At the end of the day, the size is less of an issue than the potential 'data leaks' that the 'non-rendered' images from other pages represent. Some of these images contain protected information for other patients, so it's important ensure that only the images that belong to the pages being clipped are included in the output. Any thoughts or ideas on how this might be addressed in a 'non-hacky' way??

stefan6419846 · 2024-07-23T03:41:07Z

stefan6419846
Jul 23, 2024
Maintainer

To be honest, I have never used pypdf for this before, but mostly the (Py)MuPDF functionality, to redact private images from PDF samples. The usual way to do so there is to replace undesired images with a 1x1 pixel dummy image. If I remember correctly, doing a "hard clean" on the file would also remove images not referenced from the included pages.
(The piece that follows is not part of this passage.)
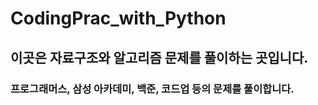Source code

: # CodingPrac_with_Python
## 이곳은 자료구조와 알고리즘 문제를 풀이하는 곳입니다.
### 프로그래머스, 삼성 아카데미, 백준, 코드업 등의 문제를 풀이합니다.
Without digging deeper, do we really need the regex for retrieving the images? Shouldn't page.images be sufficient in this case?

3 replies

shartzog Jul 23, 2024
Author

Yep. I think there are a number of improvements I could make with new features. This was originally developed back in the old PyPDF2 days and has only gotten a few minor face lifts (PdfReader vs PdfFileReader etc). The point is more about global XObject handling in the 'split' use case and the possibility of adding some sort of cross referencing to discard any global resources that aren't referenced in the collection of pages that actually belong to the new child PDF.

pubpub-zz Jul 24, 2024
Maintainer

@shartzog:
based on your comments below the code (I apologize I've lazily jumped over 😶‍🌫️)
my proposal would be
a) create a PdfWriter. Use .append() to get the page(s) you wish : outlines should be extracted
b) walkthrough images and replace them with 1x1 images:

for p in writer.pages:
    for i in p.images:
       i.replace(Image.new("G",(1,1)))

Would this works for you?

shartzog Jul 25, 2024
Author

Let me give it a shot. Hadn't tried the append() method.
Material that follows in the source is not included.